Soft error self-recoverability SRAM cell is designed as an extremely reliable SRAM cell. Because the SRAM cell consists of interior nodes which have a unique feedback mechanism and a larger number of access transistors, it is more expensive than the SESRS cell that is a conventional SRAM cell. has several advantages over standard SRAM cell such as: (1) Single event upsets (SNUs) and double event upsets (DNUs) can be self-recovered. (2) It has the potential to reduce electricity consumption usage by 60.2% and silicon area by 23%, when compared to the only SRAM cell on the market that can self-recover from all types of faults. It also has a fourth low-power double-ended stacked inverters which are used in the cell structure of static random access memory for low power consumption. During hold mode and static mode, the power dissipation is even higher which can be decreased by providing inverters with cross-coupling with a low power supply voltage and power gating.
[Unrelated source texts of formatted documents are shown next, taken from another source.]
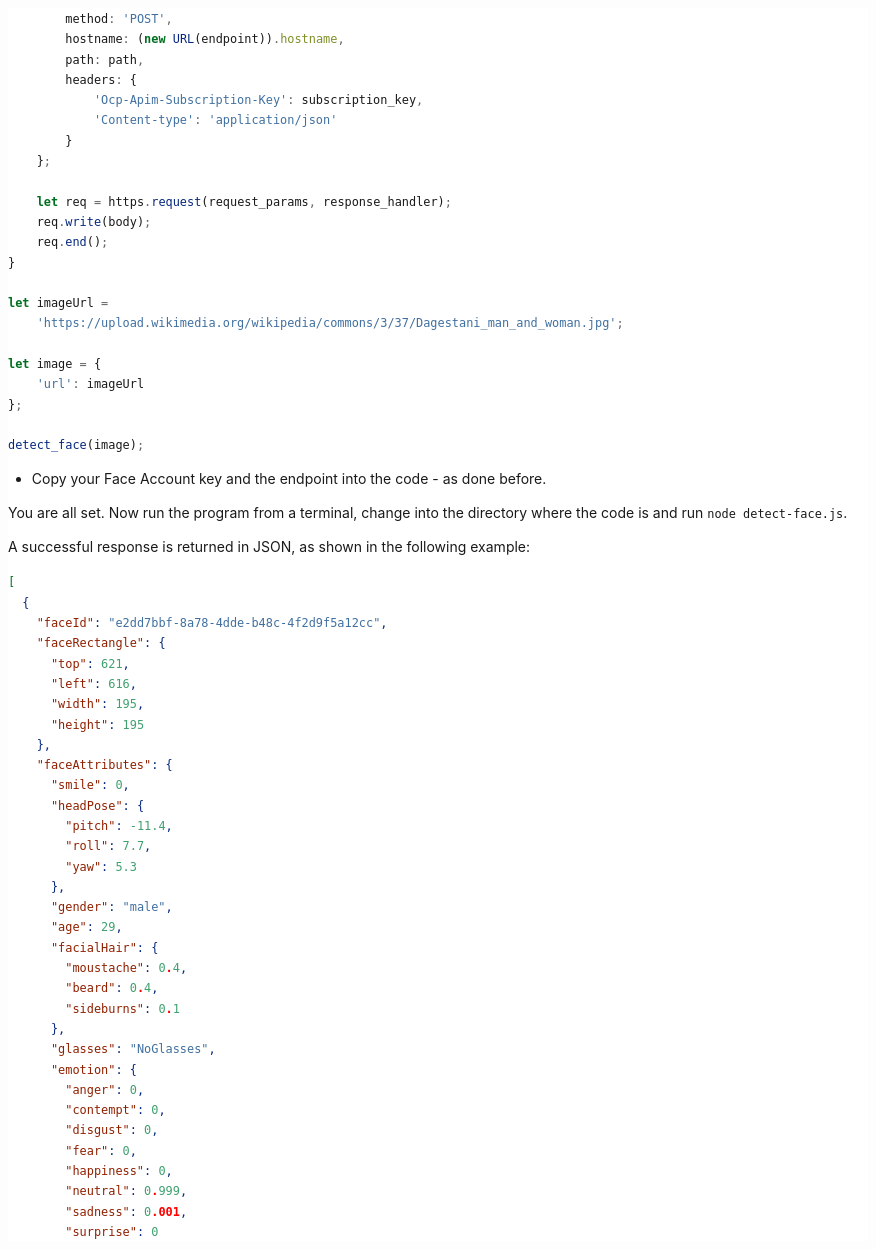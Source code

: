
   ```javascript
          method: 'POST',
          hostname: (new URL(endpoint)).hostname,
          path: path,
          headers: {
              'Ocp-Apim-Subscription-Key': subscription_key,
              'Content-type': 'application/json'
          }
      };
  
      let req = https.request(request_params, response_handler);
      req.write(body);
      req.end();
  }
  
  let imageUrl =
      'https://upload.wikimedia.org/wikipedia/commons/3/37/Dagestani_man_and_woman.jpg';
  
  let image = {
      'url': imageUrl
  };
  
  detect_face(image);
  ```
  
- Copy your Face Account key and the endpoint into the code - as done before.

You are all set. Now run the program from a terminal, change into the directory where the code is and run `node detect-face.js`.

A successful response is returned in JSON, as shown in the following example:

```json
[
  {
    "faceId": "e2dd7bbf-8a78-4dde-b48c-4f2d9f5a12cc",
    "faceRectangle": {
      "top": 621,
      "left": 616,
      "width": 195,
      "height": 195
    },
    "faceAttributes": {
      "smile": 0,
      "headPose": {
        "pitch": -11.4,
        "roll": 7.7,
        "yaw": 5.3
      },
      "gender": "male",
      "age": 29,
      "facialHair": {
        "moustache": 0.4,
        "beard": 0.4,
        "sideburns": 0.1
      },
      "glasses": "NoGlasses",
      "emotion": {
        "anger": 0,
        "contempt": 0,
        "disgust": 0,
        "fear": 0,
        "happiness": 0,
        "neutral": 0.999,
        "sadness": 0.001,
        "surprise": 0
```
In comparison to the 6 T standard SRAM cell, simulation results in the Tanner EDA v16 program using the 65 nm technology library demonstrate a 47.80% reduction in overall power dissipation, a 20.14% reduction in static power dissipation, and an 83% energy retard product has improved. In comparison to the basic 6 T SRAM cell employing the N-curve methodology, the advanced soft error self-recoverability SRAM cell can speed up read approach time by a percent of 61.83 on total, while the proposed SRAM cell has more write ability.